Selecting depth values for each pixel based on the similarity volume;

Warping the downscaled and grayscaled source images to a target viewpoint based on the estimated depth map;

Blending the warped images to generate a synthesized target image.

2. The method according to claim 1, wherein the depth map estimation comprises post-processing the depth map using a bilateral filter to remove noise and suppress false positives.

3. The method according to claim 1, wherein the blending step prioritizes source images closer to the target viewpoint, with customizable weights based on user preferences or data quality.

4. The method according to claim 1, wherein the warped images are blended to achieve transparency of obstructing foreground objects, enabling visibility of background scenes.

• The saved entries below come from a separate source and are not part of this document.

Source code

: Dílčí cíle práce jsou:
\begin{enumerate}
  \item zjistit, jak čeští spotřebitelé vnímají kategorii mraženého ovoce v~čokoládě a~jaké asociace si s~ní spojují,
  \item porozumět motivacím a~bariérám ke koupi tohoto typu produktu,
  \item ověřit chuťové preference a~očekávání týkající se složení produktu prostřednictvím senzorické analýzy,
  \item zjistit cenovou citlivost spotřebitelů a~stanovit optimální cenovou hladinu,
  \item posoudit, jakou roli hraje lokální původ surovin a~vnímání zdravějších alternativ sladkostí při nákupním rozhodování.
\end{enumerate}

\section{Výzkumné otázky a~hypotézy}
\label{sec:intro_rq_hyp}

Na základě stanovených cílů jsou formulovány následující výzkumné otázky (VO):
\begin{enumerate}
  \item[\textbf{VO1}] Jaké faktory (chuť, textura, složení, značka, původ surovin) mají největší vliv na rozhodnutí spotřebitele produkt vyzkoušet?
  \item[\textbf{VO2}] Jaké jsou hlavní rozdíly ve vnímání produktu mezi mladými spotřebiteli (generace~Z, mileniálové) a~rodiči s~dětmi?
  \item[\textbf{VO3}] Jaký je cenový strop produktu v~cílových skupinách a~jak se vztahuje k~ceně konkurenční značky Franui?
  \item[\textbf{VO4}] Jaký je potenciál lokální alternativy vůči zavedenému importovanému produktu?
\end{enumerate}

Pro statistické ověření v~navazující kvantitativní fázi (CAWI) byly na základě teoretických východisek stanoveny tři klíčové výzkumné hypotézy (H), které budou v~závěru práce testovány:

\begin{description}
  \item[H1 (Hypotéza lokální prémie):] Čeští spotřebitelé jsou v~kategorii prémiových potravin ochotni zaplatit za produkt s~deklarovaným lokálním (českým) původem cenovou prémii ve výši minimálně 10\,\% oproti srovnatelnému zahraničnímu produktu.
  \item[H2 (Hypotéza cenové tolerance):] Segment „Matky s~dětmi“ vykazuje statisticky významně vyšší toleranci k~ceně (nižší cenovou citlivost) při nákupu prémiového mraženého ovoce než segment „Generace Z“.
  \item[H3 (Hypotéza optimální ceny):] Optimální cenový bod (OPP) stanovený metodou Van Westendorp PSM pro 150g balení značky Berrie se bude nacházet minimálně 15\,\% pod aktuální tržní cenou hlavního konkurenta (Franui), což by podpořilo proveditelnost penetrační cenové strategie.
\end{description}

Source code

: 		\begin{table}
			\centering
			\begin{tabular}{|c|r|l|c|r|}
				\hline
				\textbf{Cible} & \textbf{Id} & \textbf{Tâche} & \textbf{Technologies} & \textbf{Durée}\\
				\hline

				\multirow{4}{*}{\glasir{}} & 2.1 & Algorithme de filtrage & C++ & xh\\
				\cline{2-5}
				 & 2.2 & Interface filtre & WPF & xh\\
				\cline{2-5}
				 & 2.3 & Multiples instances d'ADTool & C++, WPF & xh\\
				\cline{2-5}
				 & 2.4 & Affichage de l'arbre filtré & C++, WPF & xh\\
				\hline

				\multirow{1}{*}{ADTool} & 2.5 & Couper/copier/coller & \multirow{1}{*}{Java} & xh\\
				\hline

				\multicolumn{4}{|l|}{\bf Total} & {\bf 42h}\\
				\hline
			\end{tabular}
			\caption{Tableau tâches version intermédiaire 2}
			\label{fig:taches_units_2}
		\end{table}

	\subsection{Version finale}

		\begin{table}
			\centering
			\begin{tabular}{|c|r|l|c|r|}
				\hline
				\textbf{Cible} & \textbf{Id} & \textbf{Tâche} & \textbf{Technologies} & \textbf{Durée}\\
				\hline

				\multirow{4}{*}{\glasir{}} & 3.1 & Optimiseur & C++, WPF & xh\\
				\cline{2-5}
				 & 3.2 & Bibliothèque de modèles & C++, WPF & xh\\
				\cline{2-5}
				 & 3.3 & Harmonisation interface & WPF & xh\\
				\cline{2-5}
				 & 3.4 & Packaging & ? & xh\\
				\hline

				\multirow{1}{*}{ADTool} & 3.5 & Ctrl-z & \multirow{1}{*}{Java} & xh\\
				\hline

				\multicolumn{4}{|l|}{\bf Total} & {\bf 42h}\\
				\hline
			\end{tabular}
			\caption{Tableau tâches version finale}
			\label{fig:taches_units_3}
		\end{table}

5. A system for real-time image processing using multi-planar images, comprising:

A plurality of cameras positioned to capture overlapping fields of view configured to provide input images;

A processing unit configured to:

Downscale and grayscale the input images,

Generate a target-centered depth map by:

Sweeping multiple layers of depth across the downscaled and grayscaled input images to form a plane sweep volume, PSV,

Comparing corresponding layers of the PSV to form a similarity volume,

Selecting depth values for pixels based on the similarity volume;

Warp the downscaled and grayscaled source images to a target viewpoint using the depth map;

Blend the warped images to synthesize a target image; and

A memory unit configured to store Laplacian pyramid data and similarity volumes for depth estimation.

6. The system according to claim 5, wherein the processing unit is further configured to post-process the depth map using noise-reduction filters.

7. The system according to claim 5, wherein the blending module in the processing unit is configured to handle occlusion and ensure seamless transitions in synthesized images by dynamically assigning blending weights.

8. The system according to claim 5, further comprising a user interface allowing customization of blending parameters, including prioritization of image sources and transparency levels.